Across all entries below, how many lines include "docker"? Only the number, please.
##### SUPPLIED RECORDS
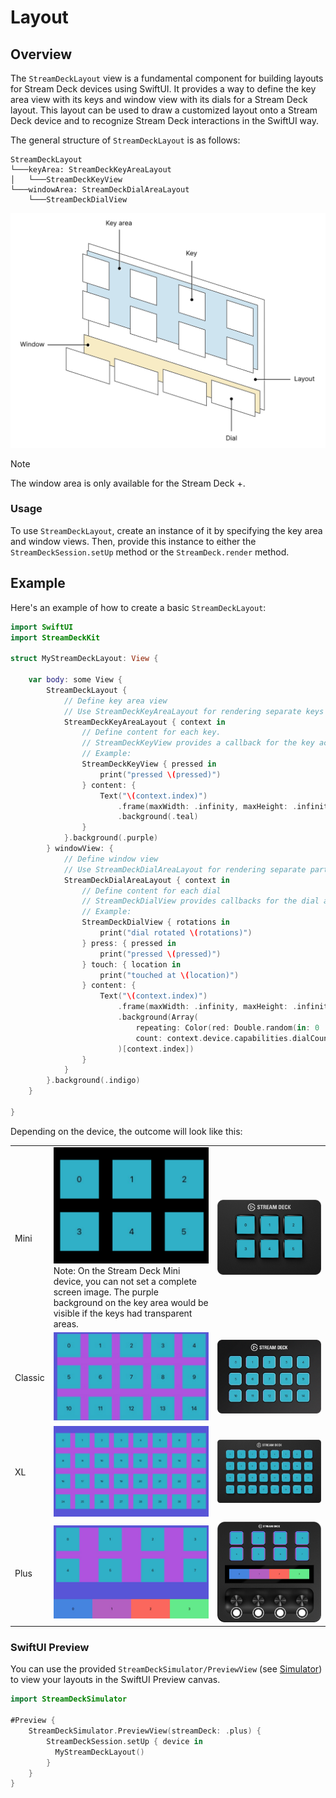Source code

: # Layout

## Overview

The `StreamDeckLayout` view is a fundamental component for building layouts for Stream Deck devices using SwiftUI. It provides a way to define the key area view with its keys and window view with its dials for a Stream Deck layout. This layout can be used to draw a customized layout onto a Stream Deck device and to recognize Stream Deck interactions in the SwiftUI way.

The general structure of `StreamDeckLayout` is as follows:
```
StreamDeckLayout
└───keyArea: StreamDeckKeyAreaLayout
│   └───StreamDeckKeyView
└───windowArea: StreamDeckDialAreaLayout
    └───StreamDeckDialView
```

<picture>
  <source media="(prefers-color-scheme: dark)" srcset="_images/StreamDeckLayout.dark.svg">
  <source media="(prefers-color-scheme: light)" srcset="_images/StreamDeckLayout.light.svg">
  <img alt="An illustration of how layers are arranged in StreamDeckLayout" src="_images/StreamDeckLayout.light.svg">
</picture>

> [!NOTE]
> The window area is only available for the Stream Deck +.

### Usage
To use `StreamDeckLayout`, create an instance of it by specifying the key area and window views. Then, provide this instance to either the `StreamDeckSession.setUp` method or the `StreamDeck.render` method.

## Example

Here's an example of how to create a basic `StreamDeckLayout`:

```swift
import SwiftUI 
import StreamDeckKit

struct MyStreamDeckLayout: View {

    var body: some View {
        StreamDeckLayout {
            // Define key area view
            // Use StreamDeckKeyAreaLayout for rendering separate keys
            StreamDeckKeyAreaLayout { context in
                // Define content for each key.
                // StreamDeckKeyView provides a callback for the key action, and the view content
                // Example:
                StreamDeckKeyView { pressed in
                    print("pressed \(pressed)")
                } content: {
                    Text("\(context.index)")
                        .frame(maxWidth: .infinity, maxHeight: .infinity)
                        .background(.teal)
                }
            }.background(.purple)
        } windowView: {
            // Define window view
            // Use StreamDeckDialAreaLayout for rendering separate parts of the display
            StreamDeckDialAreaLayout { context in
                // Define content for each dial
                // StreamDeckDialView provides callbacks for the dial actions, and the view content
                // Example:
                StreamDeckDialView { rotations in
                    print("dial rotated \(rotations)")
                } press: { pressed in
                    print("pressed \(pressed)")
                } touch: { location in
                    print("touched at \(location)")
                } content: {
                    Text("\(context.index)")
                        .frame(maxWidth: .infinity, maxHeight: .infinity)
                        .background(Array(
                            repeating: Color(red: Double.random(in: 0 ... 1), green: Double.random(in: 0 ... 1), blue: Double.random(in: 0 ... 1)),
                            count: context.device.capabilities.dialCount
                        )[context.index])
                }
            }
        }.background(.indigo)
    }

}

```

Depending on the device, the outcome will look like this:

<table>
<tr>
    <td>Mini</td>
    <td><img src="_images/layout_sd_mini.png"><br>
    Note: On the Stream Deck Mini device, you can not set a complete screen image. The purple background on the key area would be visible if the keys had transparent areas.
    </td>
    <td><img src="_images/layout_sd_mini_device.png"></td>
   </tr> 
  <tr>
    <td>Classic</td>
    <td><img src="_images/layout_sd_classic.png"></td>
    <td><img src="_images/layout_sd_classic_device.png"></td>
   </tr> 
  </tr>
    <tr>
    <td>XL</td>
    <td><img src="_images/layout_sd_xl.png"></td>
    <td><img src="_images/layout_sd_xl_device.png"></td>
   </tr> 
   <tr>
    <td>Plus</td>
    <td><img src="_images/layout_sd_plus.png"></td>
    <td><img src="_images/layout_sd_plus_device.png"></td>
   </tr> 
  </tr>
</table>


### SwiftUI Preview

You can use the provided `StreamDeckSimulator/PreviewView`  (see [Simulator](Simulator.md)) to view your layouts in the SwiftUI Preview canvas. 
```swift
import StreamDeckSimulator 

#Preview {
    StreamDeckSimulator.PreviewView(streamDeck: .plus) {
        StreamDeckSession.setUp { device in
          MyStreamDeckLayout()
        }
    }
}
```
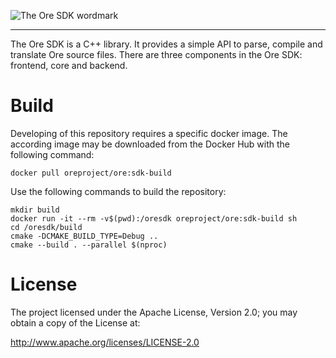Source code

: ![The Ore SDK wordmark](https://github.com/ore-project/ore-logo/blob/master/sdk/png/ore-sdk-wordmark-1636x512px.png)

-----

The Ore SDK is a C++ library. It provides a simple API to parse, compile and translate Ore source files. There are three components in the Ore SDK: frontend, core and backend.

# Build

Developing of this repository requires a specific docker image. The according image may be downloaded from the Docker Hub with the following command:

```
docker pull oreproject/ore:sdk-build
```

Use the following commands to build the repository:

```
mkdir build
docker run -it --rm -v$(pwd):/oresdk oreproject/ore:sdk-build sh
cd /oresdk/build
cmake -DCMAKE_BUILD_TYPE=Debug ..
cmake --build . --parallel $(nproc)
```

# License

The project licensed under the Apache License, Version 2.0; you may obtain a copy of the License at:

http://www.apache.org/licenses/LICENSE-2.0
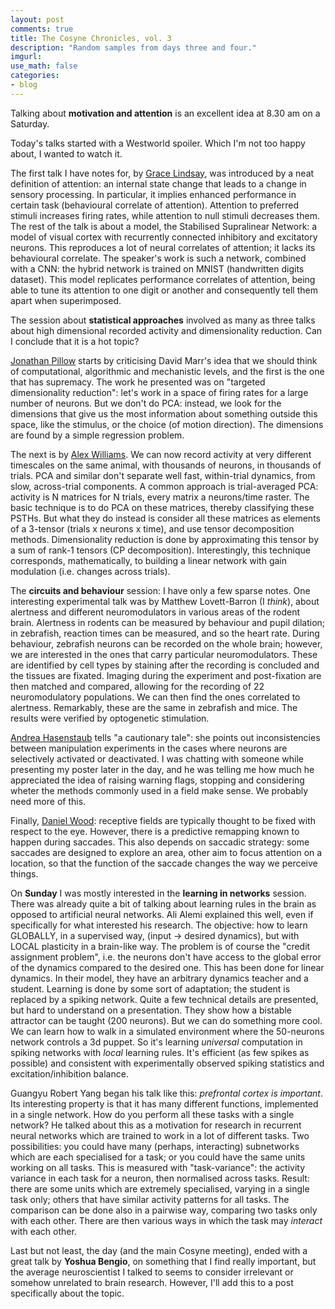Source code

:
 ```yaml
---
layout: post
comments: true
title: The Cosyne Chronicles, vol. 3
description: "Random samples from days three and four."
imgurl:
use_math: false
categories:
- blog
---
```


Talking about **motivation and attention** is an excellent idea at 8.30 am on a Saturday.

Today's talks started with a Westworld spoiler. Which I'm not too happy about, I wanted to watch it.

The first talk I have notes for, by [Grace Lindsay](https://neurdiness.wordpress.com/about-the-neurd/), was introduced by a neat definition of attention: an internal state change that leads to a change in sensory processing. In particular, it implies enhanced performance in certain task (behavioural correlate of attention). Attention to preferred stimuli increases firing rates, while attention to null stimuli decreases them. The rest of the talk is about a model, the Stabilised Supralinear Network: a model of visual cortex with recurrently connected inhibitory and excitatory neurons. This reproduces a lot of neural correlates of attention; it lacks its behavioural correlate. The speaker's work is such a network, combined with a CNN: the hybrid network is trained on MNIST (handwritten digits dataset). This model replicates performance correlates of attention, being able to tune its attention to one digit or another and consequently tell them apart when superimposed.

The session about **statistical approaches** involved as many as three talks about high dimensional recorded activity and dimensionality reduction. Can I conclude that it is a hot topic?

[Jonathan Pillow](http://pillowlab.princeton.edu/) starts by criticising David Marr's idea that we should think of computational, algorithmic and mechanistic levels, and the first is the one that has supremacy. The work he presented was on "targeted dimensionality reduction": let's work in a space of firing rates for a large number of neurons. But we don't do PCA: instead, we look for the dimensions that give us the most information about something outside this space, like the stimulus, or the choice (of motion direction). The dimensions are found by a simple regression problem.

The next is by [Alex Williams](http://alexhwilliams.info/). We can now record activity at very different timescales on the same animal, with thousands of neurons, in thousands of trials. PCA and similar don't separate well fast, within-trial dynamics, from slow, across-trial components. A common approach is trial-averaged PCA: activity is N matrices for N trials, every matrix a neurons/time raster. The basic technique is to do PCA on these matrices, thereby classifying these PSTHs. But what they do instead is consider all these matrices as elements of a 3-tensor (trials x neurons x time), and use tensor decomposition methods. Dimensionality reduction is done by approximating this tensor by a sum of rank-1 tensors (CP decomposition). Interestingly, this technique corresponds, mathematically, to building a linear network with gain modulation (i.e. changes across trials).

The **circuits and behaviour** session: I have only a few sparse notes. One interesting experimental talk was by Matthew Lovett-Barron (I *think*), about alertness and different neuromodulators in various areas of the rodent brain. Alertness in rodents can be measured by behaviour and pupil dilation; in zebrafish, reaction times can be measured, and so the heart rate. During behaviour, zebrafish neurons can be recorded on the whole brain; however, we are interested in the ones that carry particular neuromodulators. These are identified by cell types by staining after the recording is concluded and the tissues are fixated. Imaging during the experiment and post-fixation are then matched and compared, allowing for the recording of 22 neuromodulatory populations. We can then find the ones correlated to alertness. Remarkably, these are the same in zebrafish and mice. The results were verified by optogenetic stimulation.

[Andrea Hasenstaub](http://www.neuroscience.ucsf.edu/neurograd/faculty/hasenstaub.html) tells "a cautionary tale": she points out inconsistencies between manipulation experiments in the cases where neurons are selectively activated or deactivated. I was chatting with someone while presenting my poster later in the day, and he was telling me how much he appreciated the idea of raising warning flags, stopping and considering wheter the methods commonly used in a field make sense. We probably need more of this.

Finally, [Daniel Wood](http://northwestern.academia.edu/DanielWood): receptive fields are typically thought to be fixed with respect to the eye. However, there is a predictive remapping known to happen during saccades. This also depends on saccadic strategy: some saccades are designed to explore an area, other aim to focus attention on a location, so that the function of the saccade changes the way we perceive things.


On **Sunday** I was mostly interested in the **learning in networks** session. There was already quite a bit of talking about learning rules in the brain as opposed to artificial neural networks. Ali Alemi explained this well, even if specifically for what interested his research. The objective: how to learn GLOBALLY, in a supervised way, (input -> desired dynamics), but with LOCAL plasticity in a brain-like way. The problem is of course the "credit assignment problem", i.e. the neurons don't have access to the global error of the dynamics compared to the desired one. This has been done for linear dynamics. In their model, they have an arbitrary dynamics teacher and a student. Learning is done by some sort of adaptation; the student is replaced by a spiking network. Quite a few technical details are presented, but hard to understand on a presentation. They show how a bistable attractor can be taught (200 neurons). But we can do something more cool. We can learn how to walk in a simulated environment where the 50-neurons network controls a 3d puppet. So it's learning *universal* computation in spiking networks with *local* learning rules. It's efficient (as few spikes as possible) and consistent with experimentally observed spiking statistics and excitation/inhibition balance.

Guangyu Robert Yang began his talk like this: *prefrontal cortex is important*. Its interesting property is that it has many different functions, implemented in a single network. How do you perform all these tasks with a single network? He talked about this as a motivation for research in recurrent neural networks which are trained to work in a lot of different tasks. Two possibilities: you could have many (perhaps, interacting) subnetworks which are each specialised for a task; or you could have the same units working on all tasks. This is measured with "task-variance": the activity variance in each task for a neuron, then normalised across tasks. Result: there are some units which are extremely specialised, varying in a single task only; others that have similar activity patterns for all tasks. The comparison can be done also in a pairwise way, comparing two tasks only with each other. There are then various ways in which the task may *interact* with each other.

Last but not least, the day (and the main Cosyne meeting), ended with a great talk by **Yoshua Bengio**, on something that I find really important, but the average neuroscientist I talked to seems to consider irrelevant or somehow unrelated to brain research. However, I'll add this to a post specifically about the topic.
##########
### ANSWER TO THE EXERCISE
3